ABCCRIM APOIA CAMPANHA AGOSTO LILÁS

 ABCCRIM APOIA CAMPANHA AGOSTO LILÁS

Em Pernambuco, ABCCRIM e Instituto Maria da Penha realizarão várias ações para promover o enfrentamento à Violência Doméstica.
O Brasil teve um aumento de 7,3% no número de casos de feminicídio em 2019 em relação ao ano de 2018.

Foram 1.314 mulheres mortas sendo uma média de uma mulher assassinada a cada 7 horas, segundo levantamento feito pelo portal G1 com base nos dados oficiais dos 26 estados e do Distrito Federal. Os estados brasileiros apontados com a maior taxa de feminicídios são Acre e Alagoas: 2,5 a cada 100 mil.

Durante o mês de Agosto acontece, em todo o Brasil, a campanha #AgostoLilás tendo por o objetivo sensibilizar a população em relação a prevenção e enfrentamento à violência contra a mulher, incentivando as denúncias de agressão, que podem ser físicas, psicológicas, sexuais, morais e até patrimoniais. Em 2020 especial, o #AgostoLilás comemora também os 14 anos da Lei Maria da Penha.
Em Pernambuco, os professores universitários Cristiano Carrilho e Regina Célia, ligados, respectivamente, a Academia Brasileira de Ciências Criminais e ao Instituto Maria da Penha, realizam em Agosto várias articulações e campanhas de mobilização em relação ao enfrentamento a violência doméstica.

As várias formas de violência doméstica também provocam transtornos mentais, doenças sexualmente transmissíveis, gravidez indesejada, distúrbios sexuais entre outros agravos. A Lei Maria da Penha, sancionada em 7 de agosto de 2006, foi editada no Brasil para inibir as ocorrências de violência doméstica no Brasil. O nome foi escolhido em homenagem à farmacêutica cearense Maria da Penha Maia Fernandes, que sofreu agressões do ex-marido por 23 anos e ficou paraplégica após uma tentativa de assassinato. O julgamento de seu caso demorou justamente por falta de uma legislação que atendesse claramente os crimes contra a mulher. Hoje, a lei 11.340/2006 considera o crime de violência doméstica e familiar contra a mulher como sendo “qualquer ação ou omissão baseada no gênero que lhe cause morte, lesão, sofrimento físico, sexual ou psicológico e dano moral ou patrimonial”.

Por meio do Ligue 180, canal para denúncias de violência contra a mulher, são realizadas milhares de notificações, sendo a violência física foi o crime mais registrado, seguido da violência psicológica e da violência sexual.

Segundo o presidente da ABCCRIM, professor Cristiano Carrilho, do ponto de vista jurídico, a violência contra as mulheres é uma violação aos direitos humanos e um grave problema social que pode acarretar consequências como: mortes, lesões, traumas físicos e psicológicos diminuindo a qualidade de vida das mulheres e abalando suas famílias, ocasionando graves prejuízos à sua autonomia e autoestima.

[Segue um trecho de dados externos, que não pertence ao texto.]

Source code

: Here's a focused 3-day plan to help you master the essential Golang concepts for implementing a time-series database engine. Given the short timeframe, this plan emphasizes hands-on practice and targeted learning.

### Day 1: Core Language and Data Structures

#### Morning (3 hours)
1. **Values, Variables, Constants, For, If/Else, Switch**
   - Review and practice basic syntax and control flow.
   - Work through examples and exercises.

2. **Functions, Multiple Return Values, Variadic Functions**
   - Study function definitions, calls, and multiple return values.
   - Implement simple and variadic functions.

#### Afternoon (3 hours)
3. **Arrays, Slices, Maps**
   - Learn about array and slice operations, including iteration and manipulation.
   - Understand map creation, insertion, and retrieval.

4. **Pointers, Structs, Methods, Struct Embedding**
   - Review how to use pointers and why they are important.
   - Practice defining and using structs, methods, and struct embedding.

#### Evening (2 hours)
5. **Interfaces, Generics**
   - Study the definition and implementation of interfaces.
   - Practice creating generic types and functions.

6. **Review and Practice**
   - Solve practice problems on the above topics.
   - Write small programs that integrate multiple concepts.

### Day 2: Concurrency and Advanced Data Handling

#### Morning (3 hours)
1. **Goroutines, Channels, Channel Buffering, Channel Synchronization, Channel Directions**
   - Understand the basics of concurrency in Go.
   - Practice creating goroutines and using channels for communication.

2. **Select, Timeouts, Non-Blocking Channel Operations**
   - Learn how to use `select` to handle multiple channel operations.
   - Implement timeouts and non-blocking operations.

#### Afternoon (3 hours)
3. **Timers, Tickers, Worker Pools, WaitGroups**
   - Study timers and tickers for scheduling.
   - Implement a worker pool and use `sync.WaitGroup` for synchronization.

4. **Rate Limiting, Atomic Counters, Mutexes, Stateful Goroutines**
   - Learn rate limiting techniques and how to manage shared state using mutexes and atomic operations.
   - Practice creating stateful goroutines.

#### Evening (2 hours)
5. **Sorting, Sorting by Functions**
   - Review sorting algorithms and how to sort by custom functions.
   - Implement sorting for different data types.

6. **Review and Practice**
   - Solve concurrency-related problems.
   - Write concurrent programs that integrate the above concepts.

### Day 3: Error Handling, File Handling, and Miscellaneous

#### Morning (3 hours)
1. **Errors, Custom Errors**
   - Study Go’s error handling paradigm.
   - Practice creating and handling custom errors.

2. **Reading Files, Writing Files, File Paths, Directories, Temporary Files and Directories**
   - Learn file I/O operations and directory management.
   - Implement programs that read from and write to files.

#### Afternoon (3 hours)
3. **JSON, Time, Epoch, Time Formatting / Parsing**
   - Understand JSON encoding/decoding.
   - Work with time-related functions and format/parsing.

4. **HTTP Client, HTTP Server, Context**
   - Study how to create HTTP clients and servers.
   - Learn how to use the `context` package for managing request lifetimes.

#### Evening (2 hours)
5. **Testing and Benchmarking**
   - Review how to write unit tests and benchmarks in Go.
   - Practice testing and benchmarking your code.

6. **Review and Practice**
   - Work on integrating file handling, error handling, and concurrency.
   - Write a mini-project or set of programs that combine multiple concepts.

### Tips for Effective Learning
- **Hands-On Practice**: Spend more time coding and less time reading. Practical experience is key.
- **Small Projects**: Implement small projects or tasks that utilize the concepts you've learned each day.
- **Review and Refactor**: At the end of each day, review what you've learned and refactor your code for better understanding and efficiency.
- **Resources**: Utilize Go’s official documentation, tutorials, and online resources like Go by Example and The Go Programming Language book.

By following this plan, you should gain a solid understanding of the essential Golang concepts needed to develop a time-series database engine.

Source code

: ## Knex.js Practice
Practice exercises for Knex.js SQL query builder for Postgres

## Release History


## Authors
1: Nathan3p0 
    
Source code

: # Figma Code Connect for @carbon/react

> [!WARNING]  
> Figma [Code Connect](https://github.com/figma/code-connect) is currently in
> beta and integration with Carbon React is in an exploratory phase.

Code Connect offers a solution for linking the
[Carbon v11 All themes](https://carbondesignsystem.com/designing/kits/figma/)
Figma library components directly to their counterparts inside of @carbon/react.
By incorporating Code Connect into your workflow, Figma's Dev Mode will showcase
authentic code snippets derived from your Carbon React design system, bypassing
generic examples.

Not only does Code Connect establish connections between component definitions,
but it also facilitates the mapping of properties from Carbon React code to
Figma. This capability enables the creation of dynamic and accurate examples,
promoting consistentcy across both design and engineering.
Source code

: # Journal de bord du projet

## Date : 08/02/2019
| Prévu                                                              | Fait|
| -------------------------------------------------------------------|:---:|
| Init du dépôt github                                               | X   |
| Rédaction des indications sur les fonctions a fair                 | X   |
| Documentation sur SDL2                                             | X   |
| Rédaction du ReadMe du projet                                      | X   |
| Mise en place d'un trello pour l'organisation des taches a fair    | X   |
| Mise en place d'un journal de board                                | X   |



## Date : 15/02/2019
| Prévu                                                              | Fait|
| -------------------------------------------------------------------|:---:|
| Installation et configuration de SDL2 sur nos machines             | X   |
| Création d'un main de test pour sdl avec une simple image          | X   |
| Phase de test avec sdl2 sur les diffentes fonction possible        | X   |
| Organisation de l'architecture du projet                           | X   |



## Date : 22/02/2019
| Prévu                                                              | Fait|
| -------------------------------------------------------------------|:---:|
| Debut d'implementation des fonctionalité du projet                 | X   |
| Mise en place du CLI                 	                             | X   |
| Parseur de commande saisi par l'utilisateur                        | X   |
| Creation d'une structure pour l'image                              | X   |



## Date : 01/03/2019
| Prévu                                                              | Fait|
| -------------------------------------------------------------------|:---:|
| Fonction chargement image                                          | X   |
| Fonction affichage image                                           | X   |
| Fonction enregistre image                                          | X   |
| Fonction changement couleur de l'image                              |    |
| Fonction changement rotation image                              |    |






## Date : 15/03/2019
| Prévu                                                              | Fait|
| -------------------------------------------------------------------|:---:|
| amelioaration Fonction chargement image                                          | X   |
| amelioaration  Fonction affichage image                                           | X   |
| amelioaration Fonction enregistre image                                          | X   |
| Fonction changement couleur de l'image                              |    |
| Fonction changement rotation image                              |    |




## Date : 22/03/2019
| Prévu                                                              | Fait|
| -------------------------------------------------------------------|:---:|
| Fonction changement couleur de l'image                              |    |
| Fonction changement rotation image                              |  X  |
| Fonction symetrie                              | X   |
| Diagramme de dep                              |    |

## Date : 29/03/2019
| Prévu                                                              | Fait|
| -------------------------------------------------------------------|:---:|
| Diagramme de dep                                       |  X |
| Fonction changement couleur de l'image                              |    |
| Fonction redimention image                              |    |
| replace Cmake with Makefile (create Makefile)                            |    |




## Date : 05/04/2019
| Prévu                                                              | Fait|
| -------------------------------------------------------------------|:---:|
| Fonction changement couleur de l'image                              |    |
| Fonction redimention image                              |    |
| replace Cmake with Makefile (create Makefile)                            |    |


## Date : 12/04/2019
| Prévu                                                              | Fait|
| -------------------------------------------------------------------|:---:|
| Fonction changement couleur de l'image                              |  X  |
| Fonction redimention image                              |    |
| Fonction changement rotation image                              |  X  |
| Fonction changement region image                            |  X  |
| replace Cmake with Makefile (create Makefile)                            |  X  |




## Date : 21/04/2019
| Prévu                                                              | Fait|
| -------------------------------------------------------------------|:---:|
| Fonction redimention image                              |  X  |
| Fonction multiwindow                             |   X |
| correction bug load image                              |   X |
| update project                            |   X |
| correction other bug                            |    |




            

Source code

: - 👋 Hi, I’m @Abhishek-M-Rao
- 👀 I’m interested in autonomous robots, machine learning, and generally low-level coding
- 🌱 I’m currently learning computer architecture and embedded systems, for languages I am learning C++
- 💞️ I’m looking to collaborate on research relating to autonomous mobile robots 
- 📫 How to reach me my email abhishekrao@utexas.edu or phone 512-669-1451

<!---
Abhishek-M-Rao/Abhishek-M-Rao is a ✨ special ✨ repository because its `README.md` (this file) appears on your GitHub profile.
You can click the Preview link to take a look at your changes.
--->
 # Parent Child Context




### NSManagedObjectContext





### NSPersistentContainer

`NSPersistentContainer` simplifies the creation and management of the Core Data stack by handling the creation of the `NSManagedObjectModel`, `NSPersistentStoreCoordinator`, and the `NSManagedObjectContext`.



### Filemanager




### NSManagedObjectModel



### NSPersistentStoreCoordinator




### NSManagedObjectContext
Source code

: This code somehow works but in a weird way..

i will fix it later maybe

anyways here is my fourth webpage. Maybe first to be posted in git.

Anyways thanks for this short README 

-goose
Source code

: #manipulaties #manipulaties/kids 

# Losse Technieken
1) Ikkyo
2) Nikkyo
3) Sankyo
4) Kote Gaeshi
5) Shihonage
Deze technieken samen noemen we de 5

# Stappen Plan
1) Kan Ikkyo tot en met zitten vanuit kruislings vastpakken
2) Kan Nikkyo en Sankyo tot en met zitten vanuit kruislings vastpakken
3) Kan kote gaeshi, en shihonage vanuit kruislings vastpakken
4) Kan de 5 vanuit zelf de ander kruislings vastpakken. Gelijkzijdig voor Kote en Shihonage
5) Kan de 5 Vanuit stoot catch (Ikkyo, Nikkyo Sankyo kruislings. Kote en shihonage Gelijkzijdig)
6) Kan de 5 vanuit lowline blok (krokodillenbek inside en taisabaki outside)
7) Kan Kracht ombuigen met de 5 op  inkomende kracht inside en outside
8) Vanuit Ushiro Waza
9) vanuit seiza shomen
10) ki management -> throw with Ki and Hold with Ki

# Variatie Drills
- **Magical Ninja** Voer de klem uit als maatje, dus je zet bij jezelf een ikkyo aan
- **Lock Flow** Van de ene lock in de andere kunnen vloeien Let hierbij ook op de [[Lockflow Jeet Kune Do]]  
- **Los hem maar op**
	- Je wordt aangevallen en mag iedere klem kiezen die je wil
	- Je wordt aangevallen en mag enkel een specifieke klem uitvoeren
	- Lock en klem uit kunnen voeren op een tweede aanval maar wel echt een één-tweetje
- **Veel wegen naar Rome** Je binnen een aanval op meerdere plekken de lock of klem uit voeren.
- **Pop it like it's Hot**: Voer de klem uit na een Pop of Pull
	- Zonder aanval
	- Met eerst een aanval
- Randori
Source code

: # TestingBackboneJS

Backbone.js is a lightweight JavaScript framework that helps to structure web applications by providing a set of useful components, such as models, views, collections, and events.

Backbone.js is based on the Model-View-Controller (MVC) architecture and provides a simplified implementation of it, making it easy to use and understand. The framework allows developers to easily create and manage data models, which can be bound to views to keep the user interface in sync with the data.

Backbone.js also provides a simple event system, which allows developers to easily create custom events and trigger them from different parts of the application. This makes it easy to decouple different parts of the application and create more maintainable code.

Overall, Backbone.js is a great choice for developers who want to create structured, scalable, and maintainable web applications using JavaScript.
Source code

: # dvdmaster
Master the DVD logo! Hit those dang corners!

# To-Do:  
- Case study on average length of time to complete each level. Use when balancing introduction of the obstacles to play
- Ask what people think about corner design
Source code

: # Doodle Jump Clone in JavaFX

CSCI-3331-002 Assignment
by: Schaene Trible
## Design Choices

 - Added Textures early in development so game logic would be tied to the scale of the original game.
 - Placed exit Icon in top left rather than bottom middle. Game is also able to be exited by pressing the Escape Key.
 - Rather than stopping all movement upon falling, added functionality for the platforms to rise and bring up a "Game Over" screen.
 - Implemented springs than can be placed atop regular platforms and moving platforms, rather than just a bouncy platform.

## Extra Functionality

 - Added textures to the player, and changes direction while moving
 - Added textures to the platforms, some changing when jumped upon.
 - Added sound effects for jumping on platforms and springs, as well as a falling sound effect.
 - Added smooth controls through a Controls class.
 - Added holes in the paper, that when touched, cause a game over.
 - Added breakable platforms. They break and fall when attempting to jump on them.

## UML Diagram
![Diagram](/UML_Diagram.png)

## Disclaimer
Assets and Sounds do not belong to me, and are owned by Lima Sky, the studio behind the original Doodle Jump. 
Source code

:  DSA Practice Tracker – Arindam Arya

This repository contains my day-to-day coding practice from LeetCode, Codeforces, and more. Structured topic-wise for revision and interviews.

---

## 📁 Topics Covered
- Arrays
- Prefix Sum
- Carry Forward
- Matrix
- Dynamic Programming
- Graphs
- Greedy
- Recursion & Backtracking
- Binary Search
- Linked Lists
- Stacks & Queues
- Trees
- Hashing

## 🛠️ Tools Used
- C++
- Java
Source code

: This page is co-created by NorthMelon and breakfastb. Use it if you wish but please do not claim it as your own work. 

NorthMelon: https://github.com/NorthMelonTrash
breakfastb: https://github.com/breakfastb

Desde 2017, a ABCCRIM promove a campanha AGOSTO LILÁS, através da articulação entre instituições de ensino e pesquisa, governos, empresas e sociedade, reunindo líderes de diversas áreas do conhecimento e realizando publicações em parceria com a Comissão de Direitos Humanos do Tribunal de Justiça de Pernambuco e as presidências das comissões de Direitos Humanos das Câmaras Municipais de Olinda e Recife.

Já o Instituto Maria da Penha, além de promover várias campanhas, firmou convênios de cooperação com instituições de ensino superior para elaboração e execução de cursos de capacitação e de aperfeiçoamento, direcionados aos estudantes universitários e membros de comunidades da Região Metropolitana do Recife e Estado de Pernambuco sobre cidadania, violência doméstica e familiar contra a mulher, Lei Maria da Penha e temas correlatos, ofertados de forma gratuita atualmente nas cidades de Jaboatão dos Guararapes (Faculdade Metropolitana) e em Recife (UNISSÃOMIGUEL).

Denúncias envolvendo a violência contra a mulher, devem ser feitas em delegacias e órgãos especializados. O Ligue 180, central de atendimento à mulher, funciona 24 horas por dia, é gratuito e confidencial. O canal recebe as denúncias e esclarece dúvidas sobre os diferentes tipos de violência aos quais as mulheres estão sujeitas. As manifestações também são recebidas por e-mail, no endereço [email protected].

Mesmo se a vítima não registrar ocorrência, qualquer cidadão pode utilizar o Ligue 180 ou ir a uma delegacia para denunciar uma agressão que tenham presenciado.